What’s your word for 2016? It’s becoming an annual tradition to ask myself this question at the start of each year. Last year’s word was vulnerability. And the year before were change and resiliency.
Looking back, I feel like 2015 was finally the year that I gave myself permission to start living life on my own terms instead of blindly following the scripts that everyone else wrote for me.
In turn, it’s been a whirlwind of a year that included a job change, lots of travel (both business and personal) and even co-managing a conference for 250 people in Bangkok this past October. Hands down, the most fun and challenging project I’ve worked on to date.
More importantly, I became more self aware in the process, journaled more consistently and really evaluated at a high level what my strengths are, what my weaknesses are, what fuels my passion and much deeper principles behind what gives me meaning and purpose.

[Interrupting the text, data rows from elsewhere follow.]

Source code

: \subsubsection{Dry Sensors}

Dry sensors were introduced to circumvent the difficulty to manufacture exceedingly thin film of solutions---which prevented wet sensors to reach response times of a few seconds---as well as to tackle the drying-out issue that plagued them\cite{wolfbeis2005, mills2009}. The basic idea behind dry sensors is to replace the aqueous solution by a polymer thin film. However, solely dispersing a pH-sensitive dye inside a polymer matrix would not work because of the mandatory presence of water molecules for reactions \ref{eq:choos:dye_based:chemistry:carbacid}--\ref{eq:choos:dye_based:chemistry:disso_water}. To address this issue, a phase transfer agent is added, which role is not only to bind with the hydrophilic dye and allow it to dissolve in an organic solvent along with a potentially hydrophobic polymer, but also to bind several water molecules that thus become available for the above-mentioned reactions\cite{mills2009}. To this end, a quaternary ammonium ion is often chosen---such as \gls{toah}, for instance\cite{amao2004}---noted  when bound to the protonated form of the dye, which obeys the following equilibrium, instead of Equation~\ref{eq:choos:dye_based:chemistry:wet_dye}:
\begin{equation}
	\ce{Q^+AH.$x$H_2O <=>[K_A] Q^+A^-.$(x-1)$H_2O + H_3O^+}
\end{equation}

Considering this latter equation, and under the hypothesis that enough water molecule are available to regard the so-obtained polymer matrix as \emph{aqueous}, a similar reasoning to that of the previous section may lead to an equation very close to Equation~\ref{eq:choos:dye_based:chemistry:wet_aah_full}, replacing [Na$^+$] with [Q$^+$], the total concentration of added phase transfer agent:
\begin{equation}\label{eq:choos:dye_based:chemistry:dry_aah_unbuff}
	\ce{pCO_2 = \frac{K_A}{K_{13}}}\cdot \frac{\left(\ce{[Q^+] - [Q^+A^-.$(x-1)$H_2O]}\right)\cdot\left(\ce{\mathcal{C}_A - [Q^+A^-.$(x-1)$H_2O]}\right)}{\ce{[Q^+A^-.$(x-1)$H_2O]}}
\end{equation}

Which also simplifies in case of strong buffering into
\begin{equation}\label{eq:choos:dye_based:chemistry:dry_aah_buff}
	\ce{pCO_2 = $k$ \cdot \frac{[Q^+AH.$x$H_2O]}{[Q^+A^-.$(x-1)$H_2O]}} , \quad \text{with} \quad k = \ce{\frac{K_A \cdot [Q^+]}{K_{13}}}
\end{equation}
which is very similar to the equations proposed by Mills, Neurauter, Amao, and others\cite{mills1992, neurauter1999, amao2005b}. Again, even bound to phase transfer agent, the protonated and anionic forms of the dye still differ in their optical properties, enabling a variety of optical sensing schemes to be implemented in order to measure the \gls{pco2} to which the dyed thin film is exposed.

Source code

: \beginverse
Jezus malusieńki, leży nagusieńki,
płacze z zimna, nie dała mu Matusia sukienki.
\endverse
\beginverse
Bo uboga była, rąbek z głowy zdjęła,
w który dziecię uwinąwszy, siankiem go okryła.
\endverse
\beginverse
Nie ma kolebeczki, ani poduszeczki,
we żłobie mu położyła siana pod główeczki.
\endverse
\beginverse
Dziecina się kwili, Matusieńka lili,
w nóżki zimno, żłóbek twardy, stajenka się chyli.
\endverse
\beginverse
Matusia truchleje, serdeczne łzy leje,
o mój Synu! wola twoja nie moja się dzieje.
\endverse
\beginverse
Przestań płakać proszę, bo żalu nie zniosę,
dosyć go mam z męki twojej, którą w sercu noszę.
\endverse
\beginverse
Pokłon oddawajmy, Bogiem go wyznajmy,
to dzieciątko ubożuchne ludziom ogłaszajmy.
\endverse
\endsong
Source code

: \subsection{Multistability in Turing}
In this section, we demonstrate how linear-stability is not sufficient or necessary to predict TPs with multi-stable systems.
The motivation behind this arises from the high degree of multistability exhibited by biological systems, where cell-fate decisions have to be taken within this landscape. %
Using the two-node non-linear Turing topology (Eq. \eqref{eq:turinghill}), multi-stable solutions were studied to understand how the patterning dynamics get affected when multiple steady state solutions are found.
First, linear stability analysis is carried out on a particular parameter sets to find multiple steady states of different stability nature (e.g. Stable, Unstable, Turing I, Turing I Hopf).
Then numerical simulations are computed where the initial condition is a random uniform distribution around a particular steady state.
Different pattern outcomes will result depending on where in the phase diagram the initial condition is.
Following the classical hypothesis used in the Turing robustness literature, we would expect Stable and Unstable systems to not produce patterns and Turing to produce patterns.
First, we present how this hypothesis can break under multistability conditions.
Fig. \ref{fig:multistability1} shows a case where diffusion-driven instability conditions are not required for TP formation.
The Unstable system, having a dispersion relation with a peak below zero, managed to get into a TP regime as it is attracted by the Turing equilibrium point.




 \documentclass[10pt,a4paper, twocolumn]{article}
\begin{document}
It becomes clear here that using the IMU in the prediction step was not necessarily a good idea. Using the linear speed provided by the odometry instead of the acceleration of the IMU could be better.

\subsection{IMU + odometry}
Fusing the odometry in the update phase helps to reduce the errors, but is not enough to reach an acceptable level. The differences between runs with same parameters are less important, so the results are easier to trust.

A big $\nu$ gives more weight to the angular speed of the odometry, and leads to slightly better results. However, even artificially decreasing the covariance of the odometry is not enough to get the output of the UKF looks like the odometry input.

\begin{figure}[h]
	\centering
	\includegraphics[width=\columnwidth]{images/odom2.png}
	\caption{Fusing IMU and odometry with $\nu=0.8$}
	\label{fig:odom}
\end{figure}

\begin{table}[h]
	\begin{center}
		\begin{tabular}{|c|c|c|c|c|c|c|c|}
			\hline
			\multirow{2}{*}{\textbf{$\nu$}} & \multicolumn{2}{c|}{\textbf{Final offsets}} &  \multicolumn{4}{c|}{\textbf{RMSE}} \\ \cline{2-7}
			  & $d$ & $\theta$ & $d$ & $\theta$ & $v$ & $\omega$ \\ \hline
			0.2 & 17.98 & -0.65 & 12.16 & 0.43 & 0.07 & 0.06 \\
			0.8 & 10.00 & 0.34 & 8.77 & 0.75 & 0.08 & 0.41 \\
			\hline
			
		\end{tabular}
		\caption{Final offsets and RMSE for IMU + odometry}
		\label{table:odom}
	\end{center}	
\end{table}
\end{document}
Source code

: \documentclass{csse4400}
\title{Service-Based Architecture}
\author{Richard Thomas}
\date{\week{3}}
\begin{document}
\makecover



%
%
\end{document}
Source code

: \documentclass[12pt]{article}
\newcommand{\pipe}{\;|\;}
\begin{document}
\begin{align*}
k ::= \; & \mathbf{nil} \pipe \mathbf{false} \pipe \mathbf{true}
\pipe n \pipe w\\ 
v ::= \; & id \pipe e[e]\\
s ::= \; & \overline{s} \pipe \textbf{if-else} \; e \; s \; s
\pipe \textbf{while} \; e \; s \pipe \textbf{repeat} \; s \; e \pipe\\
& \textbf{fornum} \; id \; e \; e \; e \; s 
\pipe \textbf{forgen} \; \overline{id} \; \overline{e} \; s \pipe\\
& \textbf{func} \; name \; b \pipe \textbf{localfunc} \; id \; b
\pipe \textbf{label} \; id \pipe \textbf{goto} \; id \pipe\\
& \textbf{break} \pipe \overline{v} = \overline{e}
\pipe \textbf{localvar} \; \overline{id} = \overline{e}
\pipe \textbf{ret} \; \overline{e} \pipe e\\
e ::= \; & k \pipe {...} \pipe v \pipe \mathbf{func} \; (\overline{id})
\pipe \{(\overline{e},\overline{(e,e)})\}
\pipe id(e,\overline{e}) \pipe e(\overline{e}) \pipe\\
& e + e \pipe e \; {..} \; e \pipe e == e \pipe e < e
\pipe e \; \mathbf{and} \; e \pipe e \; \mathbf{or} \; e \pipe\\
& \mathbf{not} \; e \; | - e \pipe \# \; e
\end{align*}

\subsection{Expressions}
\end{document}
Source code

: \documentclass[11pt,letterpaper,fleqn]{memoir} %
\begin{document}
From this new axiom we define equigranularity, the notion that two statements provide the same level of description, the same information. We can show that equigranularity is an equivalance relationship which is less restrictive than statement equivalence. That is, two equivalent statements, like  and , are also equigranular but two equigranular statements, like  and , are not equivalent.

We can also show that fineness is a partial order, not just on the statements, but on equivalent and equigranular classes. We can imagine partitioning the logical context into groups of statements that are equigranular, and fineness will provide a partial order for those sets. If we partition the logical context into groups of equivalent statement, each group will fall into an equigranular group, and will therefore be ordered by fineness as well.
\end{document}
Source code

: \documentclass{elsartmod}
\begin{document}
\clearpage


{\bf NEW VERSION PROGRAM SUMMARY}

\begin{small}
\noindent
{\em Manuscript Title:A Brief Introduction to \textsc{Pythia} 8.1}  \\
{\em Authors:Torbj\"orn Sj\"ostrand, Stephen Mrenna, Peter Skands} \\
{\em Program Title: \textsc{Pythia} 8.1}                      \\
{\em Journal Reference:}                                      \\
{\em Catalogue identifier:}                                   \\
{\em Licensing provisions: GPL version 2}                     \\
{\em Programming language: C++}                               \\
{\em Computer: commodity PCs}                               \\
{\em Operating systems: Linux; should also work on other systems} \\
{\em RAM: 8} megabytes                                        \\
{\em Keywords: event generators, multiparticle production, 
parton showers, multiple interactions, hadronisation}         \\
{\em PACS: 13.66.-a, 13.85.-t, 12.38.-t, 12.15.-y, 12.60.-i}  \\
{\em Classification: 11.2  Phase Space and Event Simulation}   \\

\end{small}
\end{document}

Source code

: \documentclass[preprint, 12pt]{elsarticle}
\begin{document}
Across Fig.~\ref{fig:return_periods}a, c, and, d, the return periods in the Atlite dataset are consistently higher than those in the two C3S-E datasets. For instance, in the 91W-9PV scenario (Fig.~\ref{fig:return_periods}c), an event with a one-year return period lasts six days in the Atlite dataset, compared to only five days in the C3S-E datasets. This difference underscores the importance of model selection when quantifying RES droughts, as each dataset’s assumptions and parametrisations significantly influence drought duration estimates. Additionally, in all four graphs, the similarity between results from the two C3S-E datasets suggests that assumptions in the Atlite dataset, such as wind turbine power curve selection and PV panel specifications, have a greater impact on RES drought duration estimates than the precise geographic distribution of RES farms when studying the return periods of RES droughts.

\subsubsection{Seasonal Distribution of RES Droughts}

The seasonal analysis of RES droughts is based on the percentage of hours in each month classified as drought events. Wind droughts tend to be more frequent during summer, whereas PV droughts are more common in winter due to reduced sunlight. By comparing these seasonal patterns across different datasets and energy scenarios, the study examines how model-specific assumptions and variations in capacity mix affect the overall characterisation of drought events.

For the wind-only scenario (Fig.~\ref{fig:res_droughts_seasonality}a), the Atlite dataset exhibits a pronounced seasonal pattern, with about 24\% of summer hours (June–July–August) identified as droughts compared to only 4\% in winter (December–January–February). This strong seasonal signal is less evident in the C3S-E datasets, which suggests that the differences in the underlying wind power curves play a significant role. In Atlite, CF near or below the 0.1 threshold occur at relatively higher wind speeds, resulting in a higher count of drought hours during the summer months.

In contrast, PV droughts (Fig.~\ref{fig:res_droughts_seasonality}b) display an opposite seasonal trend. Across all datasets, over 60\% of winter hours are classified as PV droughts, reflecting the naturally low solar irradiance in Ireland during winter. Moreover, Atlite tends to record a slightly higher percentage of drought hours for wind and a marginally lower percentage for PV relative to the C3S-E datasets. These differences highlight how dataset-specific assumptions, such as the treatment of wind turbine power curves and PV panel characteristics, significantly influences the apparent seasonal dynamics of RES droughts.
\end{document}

Side note: I highly recommend watching this short video from Gary Vaynerchuk on developing self awareness
This wasn’t an easy process for me. (Still isn’t). I still feel like I’m swimming blind in the deep end of the pool most days buried in second guessing myself, overthinking things, fears and self doubt. That’s what prompted me to make my word/theme for 2016 to be mindfulness and being more emotionally self aware.
According to Dictionary.com, mindfulness is a mental state achieved by focusing one’s awareness on the present moment, while calmly acknowledging and accepting one’s feelings, thoughts, and bodily sensations.
Admittedly, this doesn’t come naturally or easily for me. From a very young age, I was taught and behaved pretty much in the polar opposite of being self aware. I learned how to get good grades, be the teacher’s pet, be a people pleaser, help others and do everything that was expected of me. I was likable, agreeable, obedient, did what I was told for the most part and rarely questioned authority. As one could imagine, that works well in keeping you out of the principal’s office. And, my friends’ parents all loved and trusted me as a kid. That came in handy when I was trying to earn more money as a babysitter as a teen. I pretty much lived that way for the better part of 26 years.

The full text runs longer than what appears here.